GRASSROOTS/Hank Kalet

A Deficit of Creative Thinking

Washington is fully engaged in deficit mania, and the hawks have been in the ascendency. The consensus in Washington — as detailed by the Washington Post and the New York Times — is that we need to share the pain, though pain in Washington-speak really means cutting Social Security and Medicare.

The New York Times, for instance, in an editorial in the days immediately following the release of the report from the president’s deficit reduction commission, that it said the report offered “no-nonsense talk that the country needs,” saying “what almost nobody in Washington is daring to say.”

The Post, for its part, said the commission’s contribution “has been to hammer home the inescapable point that there is no realistic way to attain fiscal solvency without a combination of spending cuts and tax increases.”

Both specifically mentioned Social Security and Medicare, entitlement programs that have been in both papers’ crosshairs for quite some time.

Failure to come to consensus is a failure of politics, an unwillingness on the part of both political parties to risk short-term pain for long-term fiscal gain that can only damage the country’s prospects in the future.
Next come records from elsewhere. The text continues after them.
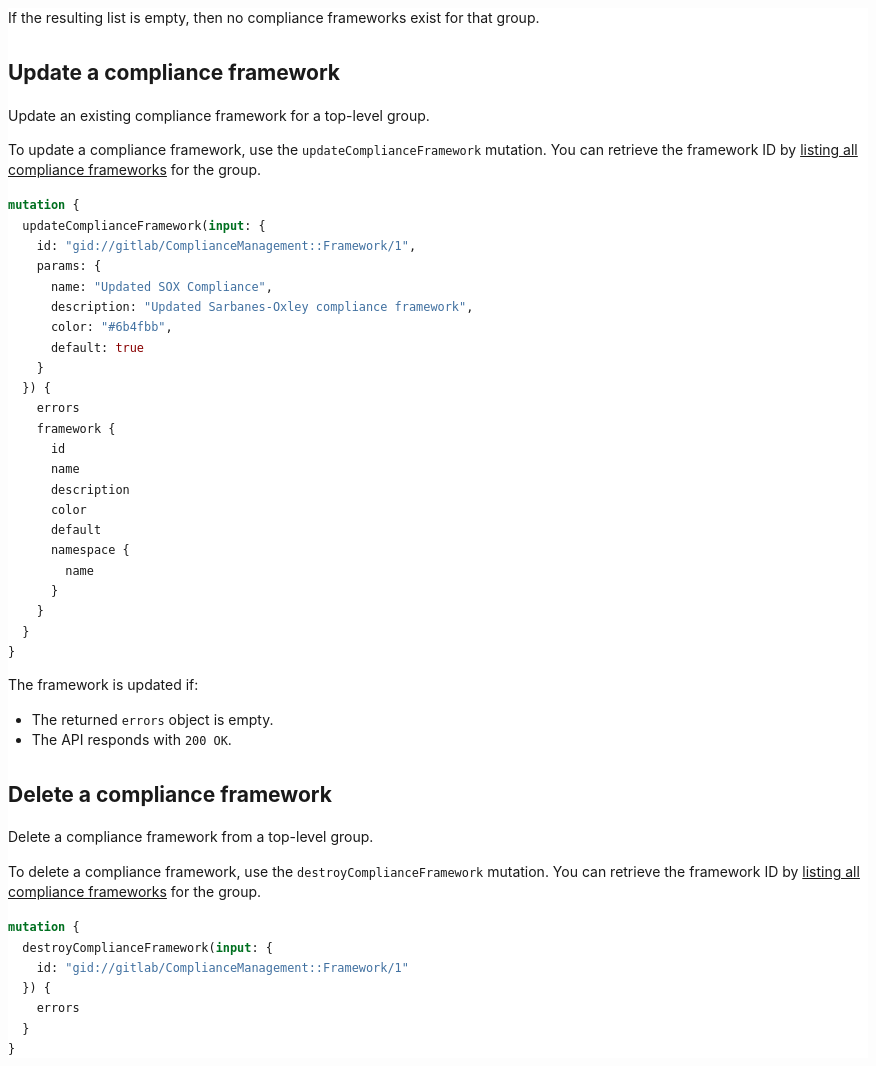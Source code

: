 If the resulting list is empty, then no compliance frameworks exist for that group.

## Update a compliance framework

Update an existing compliance framework for a top-level group.

To update a compliance framework, use the `updateComplianceFramework` mutation. You can retrieve the framework ID
by [listing all compliance frameworks](#list-compliance-frameworks) for the group.

```graphql
mutation {
  updateComplianceFramework(input: {
    id: "gid://gitlab/ComplianceManagement::Framework/1",
    params: {
      name: "Updated SOX Compliance",
      description: "Updated Sarbanes-Oxley compliance framework",
      color: "#6b4fbb",
      default: true
    }
  }) {
    errors
    framework {
      id
      name
      description
      color
      default
      namespace {
        name
      }
    }
  }
}
```

The framework is updated if:

- The returned `errors` object is empty.
- The API responds with `200 OK`.

## Delete a compliance framework

Delete a compliance framework from a top-level group.

To delete a compliance framework, use the `destroyComplianceFramework` mutation. You can retrieve the framework ID
by [listing all compliance frameworks](#list-compliance-frameworks) for the group.

```graphql
mutation {
  destroyComplianceFramework(input: {
    id: "gid://gitlab/ComplianceManagement::Framework/1"
  }) {
    errors
  }
}
```
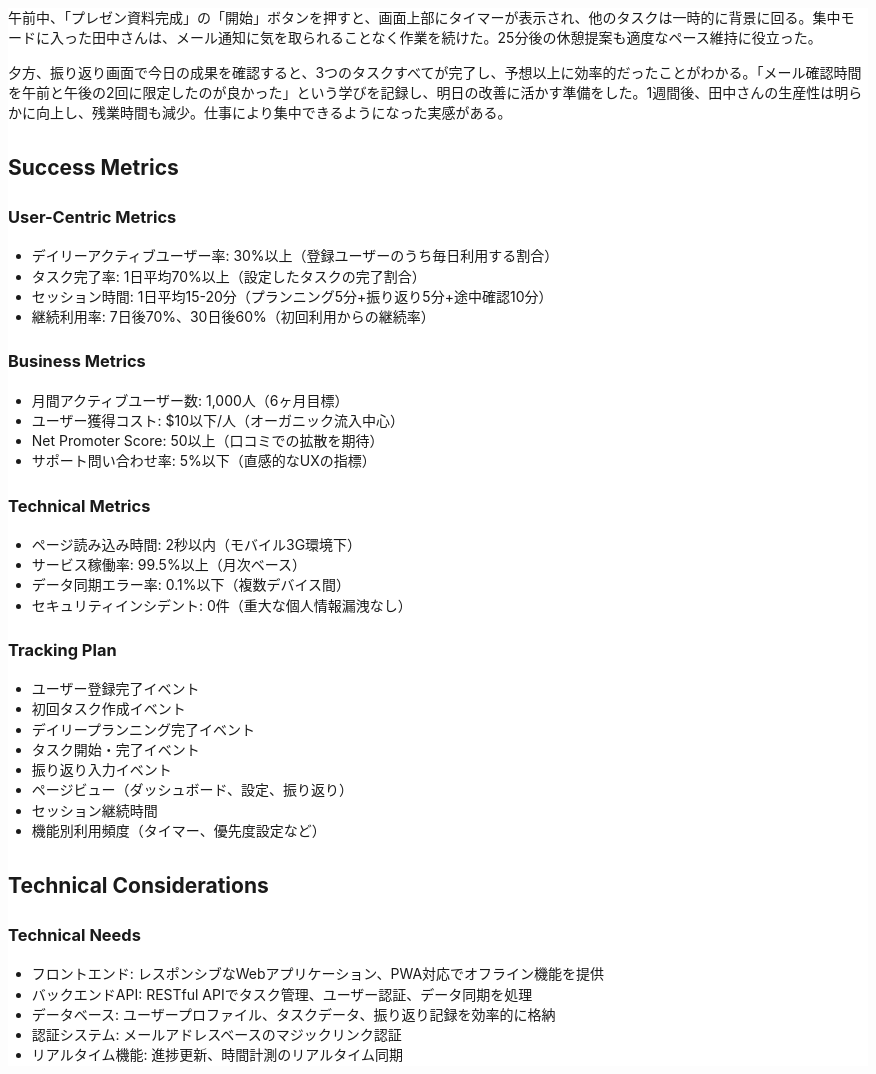 午前中、「プレゼン資料完成」の「開始」ボタンを押すと、画面上部にタイマーが表示され、他のタスクは一時的に背景に回る。集中モードに入った田中さんは、メール通知に気を取られることなく作業を続けた。25分後の休憩提案も適度なペース維持に役立った。

夕方、振り返り画面で今日の成果を確認すると、3つのタスクすべてが完了し、予想以上に効率的だったことがわかる。「メール確認時間を午前と午後の2回に限定したのが良かった」という学びを記録し、明日の改善に活かす準備をした。1週間後、田中さんの生産性は明らかに向上し、残業時間も減少。仕事により集中できるようになった実感がある。



## Success Metrics

### User-Centric Metrics

- デイリーアクティブユーザー率: 30%以上（登録ユーザーのうち毎日利用する割合）
- タスク完了率: 1日平均70%以上（設定したタスクの完了割合）
- セッション時間: 1日平均15-20分（プランニング5分+振り返り5分+途中確認10分）
- 継続利用率: 7日後70%、30日後60%（初回利用からの継続率）

### Business Metrics

- 月間アクティブユーザー数: 1,000人（6ヶ月目標）
- ユーザー獲得コスト: $10以下/人（オーガニック流入中心）
- Net Promoter Score: 50以上（口コミでの拡散を期待）
- サポート問い合わせ率: 5%以下（直感的なUXの指標）

### Technical Metrics

- ページ読み込み時間: 2秒以内（モバイル3G環境下）
- サービス稼働率: 99.5%以上（月次ベース）
- データ同期エラー率: 0.1%以下（複数デバイス間）
- セキュリティインシデント: 0件（重大な個人情報漏洩なし）

### Tracking Plan

- ユーザー登録完了イベント
- 初回タスク作成イベント
- デイリープランニング完了イベント
- タスク開始・完了イベント
- 振り返り入力イベント
- ページビュー（ダッシュボード、設定、振り返り）
- セッション継続時間
- 機能別利用頻度（タイマー、優先度設定など）



## Technical Considerations

### Technical Needs

- フロントエンド: レスポンシブなWebアプリケーション、PWA対応でオフライン機能を提供
- バックエンドAPI: RESTful APIでタスク管理、ユーザー認証、データ同期を処理
- データベース: ユーザープロファイル、タスクデータ、振り返り記録を効率的に格納
- 認証システム: メールアドレスベースのマジックリンク認証
- リアルタイム機能: 進捗更新、時間計測のリアルタイム同期
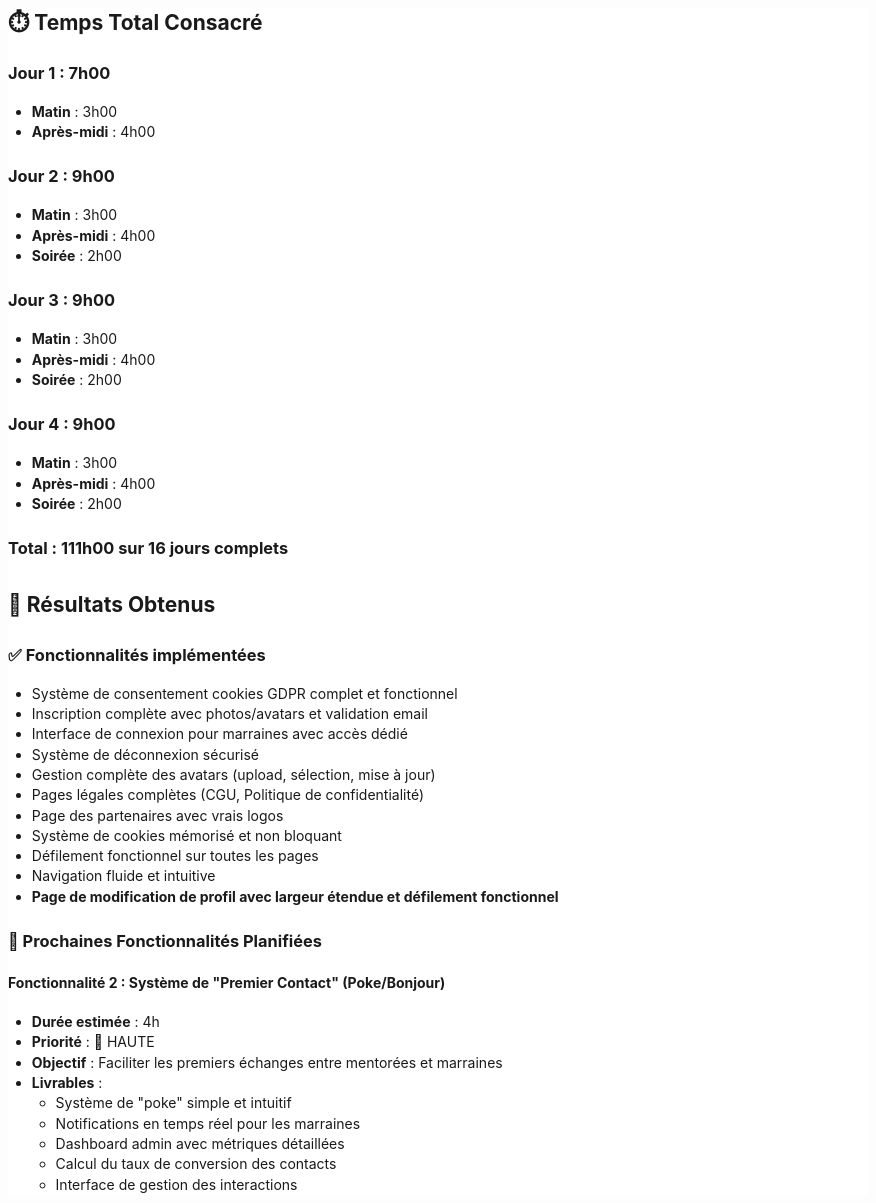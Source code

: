 ## ⏱️ **Temps Total Consacré**

### **Jour 1** : 7h00
- **Matin** : 3h00
- **Après-midi** : 4h00

### **Jour 2** : 9h00
- **Matin** : 3h00
- **Après-midi** : 4h00
- **Soirée** : 2h00

### **Jour 3** : 9h00
- **Matin** : 3h00
- **Après-midi** : 4h00
- **Soirée** : 2h00

### **Jour 4** : 9h00
- **Matin** : 3h00
- **Après-midi** : 4h00
- **Soirée** : 2h00

### **Total** : **111h00** sur 16 jours complets

## 🎉 **Résultats Obtenus**

### **✅ Fonctionnalités implémentées**
- Système de consentement cookies GDPR complet et fonctionnel
- Inscription complète avec photos/avatars et validation email
- Interface de connexion pour marraines avec accès dédié
- Système de déconnexion sécurisé
- Gestion complète des avatars (upload, sélection, mise à jour)
- Pages légales complètes (CGU, Politique de confidentialité)
- Page des partenaires avec vrais logos
- Système de cookies mémorisé et non bloquant
- Défilement fonctionnel sur toutes les pages
- Navigation fluide et intuitive
- **Page de modification de profil avec largeur étendue et défilement fonctionnel**

### **🚀 Prochaines Fonctionnalités Planifiées**

#### **Fonctionnalité 2 : Système de "Premier Contact" (Poke/Bonjour)**
- **Durée estimée** : 4h
- **Priorité** : 🔴 HAUTE
- **Objectif** : Faciliter les premiers échanges entre mentorées et marraines
- **Livrables** :
  - Système de "poke" simple et intuitif
  - Notifications en temps réel pour les marraines
  - Dashboard admin avec métriques détaillées
  - Calcul du taux de conversion des contacts
  - Interface de gestion des interactions
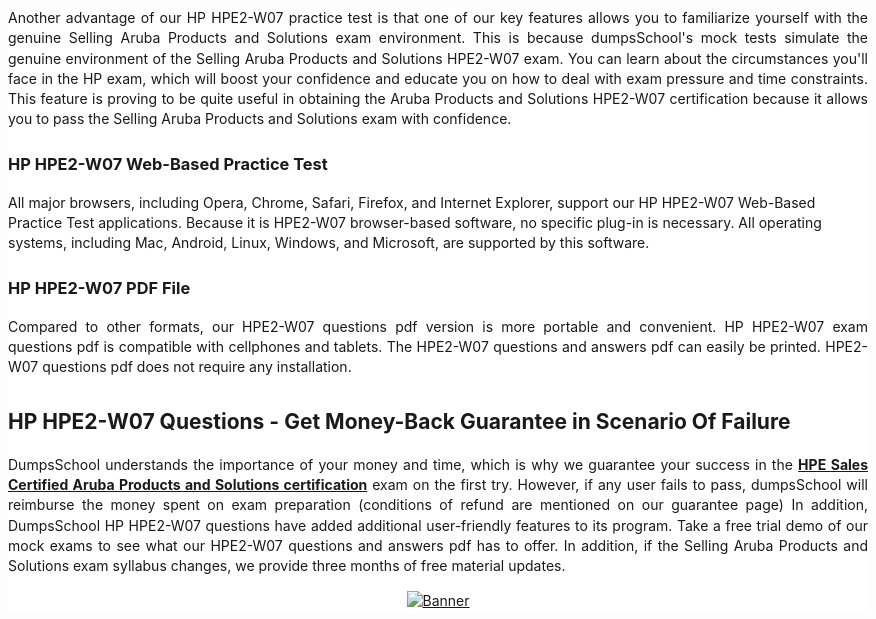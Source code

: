 <p style="text-align: justify;">Another advantage of our HP HPE2-W07 practice test is that one of our key features allows you to familiarize yourself with the genuine Selling Aruba Products and Solutions exam environment. This is because dumpsSchool's mock tests simulate the genuine environment of the Selling Aruba Products and Solutions HPE2-W07 exam. You can learn about the circumstances you'll face in the HP exam, which will boost your confidence and educate you on how to deal with exam pressure and time constraints. This feature is proving to be quite useful in obtaining the Aruba Products and Solutions HPE2-W07 certification because it allows you to pass the Selling Aruba Products and Solutions exam with confidence.</p>

<h3><strong>HP HPE2-W07 Web-Based Practice Test</strong></h3>

<p>All major browsers, including Opera, Chrome, Safari, Firefox, and Internet Explorer, support our HP HPE2-W07 Web-Based Practice Test applications. Because it is HPE2-W07 browser-based software, no specific plug-in is necessary. All operating systems, including Mac, Android, Linux, Windows, and Microsoft, are supported by this software. </p>

<h3><strong>HP HPE2-W07 PDF File</strong></h3>

<p style="text-align: justify;">Compared to other formats, our HPE2-W07 questions pdf version is more portable and convenient. HP HPE2-W07 exam questions pdf is compatible with cellphones and tablets. The HPE2-W07 questions and answers pdf can easily be printed. HPE2-W07 questions pdf does not require any installation.</p>

<h2><strong>HP HPE2-W07 Questions - Get Money-Back Guarantee in Scenario Of Failure</strong></h2>

<p style="text-align: justify;">DumpsSchool understands the importance of your money and time, which is why we guarantee your success in the <strong><a href="https://www.dumpsschool.com/hpe-sales-certified-questions.html">HPE Sales Certified Aruba Products and Solutions certification</a></strong> exam on the first try. However, if any user fails to pass, dumpsSchool will reimburse the money spent on exam preparation (conditions of refund are mentioned on our guarantee page) In addition, DumpsSchool HP HPE2-W07 questions have added additional user-friendly features to its program. Take a free trial demo of our mock exams to see what our HPE2-W07 questions and answers pdf has to offer. In addition, if the Selling Aruba Products and Solutions exam syllabus changes, we provide three months of free material updates.</p>

<p style="text-align: center;"><a href="https://www.dumpsschool.com/hpe2-w07-exam-dumps.html" rel="nofollow"><img width="100%" src="https://www.thequestionanswers.com/wp-content/uploads/2022/03/955c1b120992431.60bd1619ce690-Recovered-scaled.webp" alt="Banner"/></a></p>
Or so goes the argument being made by the papers and the new breed of deficit hawks.

But it is not the politics that is the issue. Rather, the inability to win consensus reflects deep philosophical differences - and, on the part of the left, a legitimate opposition to a set of proposals that are skewed against the middle class and poor and favor those with the cash.

Mainstream Washington might be fixated on the deficit (at a time of high unemployment, a fact that boggles the mind), but there are economists willing to challenge the capital consensus. Dean Baker, at the Center for Economic and Policy Research, a populist liberal economist, questions the basic assumptions on which the battle to beat the deficit is built:

“The fundamental premise of the commission is that the country suffers from serious deficit problems that Congress is unable to address through its normal processes,” he said. “This view does not correspond with the facts as can be easily shown.”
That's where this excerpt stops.